Reicht der Hartz-4-Regelsatz zum Leben aus?

Von anwalt.org, letzte Aktualisierung am: 31. August 2020

Was ist der Regelsatz bei Hartz-4-Bezug?
Was ist der Regelsatz bei Hartz-4-Bezug?

Wer in Deutschland seinen Arbeitsplatz verliert, erhält in aller Regel Arbeitslosengeld 1. Doch der Anspruch auf selbiges ist zeitlich begrenzt. Wird nach einer bestimmten Zeitspanne keine neue Arbeit gefunden, sind viele Betroffene gezwungen, Arbeitslosengeld 2 (Hartz 4) zu beantragen.

Durch die Grundsicherung für Arbeitslose gemäß Sozialrecht soll sichergestellt werden, dass auch Menschen ohne Job ein Leben in Würde ermöglicht wird.
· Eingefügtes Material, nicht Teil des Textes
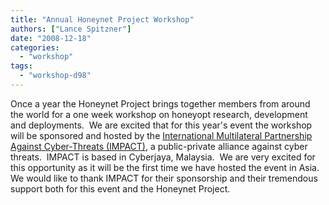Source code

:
 ```yaml
---
title: "Annual Honeynet Project Workshop"
authors: ["Lance Spitzner"]
date: "2008-12-18"
categories: 
  - "workshop"
tags: 
  - "workshop-d98"
---
```


Once a year the Honeynet Project brings together members from around the world for a one week workshop on honeyopt research, development and deployments.  We are excited that for this year's event the workshop will be sponsored and hosted by the [International Multilateral Partnership Against Cyber-Threats (IMPACT)](http://www.impact-alliance.org), a public-private alliance against cyber threats.  IMPACT is based in Cyberjaya, Malaysia.  We are very excited for this opportunity as it will be the first time we have hosted the event in Asia.  We would like to thank IMPACT for their sponsorship and their tremendous support both for this event and the Honeynet Project.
Daher erhalten die Betroffenen monatlich finanzielle Unterstützungen zur Deckung der täglichen Bedarfe.

Dabei ist der Hartz-4-Regelsatz ein wichtiger Bestandteil der staatlichen Zuwendungen. Doch wie wird der Regelsatz bei Hartz-IV-Bezug eigentlich genau berechnet? Wie hoch ist der Hartz-4-Regelsatz für Kind, Bedarfsgemeinschaft oder Alleinstehende? Diesen Fragen geht der nachfolgende Ratgeber auf den Grund und liefert Ihnen alle wesentlichen Informationen rund um den Regelsatz bei ALG-2-Bezug.

FAQ: Hartz-4-Regelsatz

Was ist der Hartz-4-Regelsatz?

Es handelt sich dabei um die monatliche Zahlung, die Menschen, welche Hartz 4 beziehen, vom Jobcenter erhalten.

Wie hoch ist der Hartz-4-Regelsatz?

Unsere Tabelle zeigt Ihnen, wie hoch der Regelsatz für die einzelnen Bedarfsstufen ausfällt.

Muss die Miete aus dem Regelsatz bezahlt werden?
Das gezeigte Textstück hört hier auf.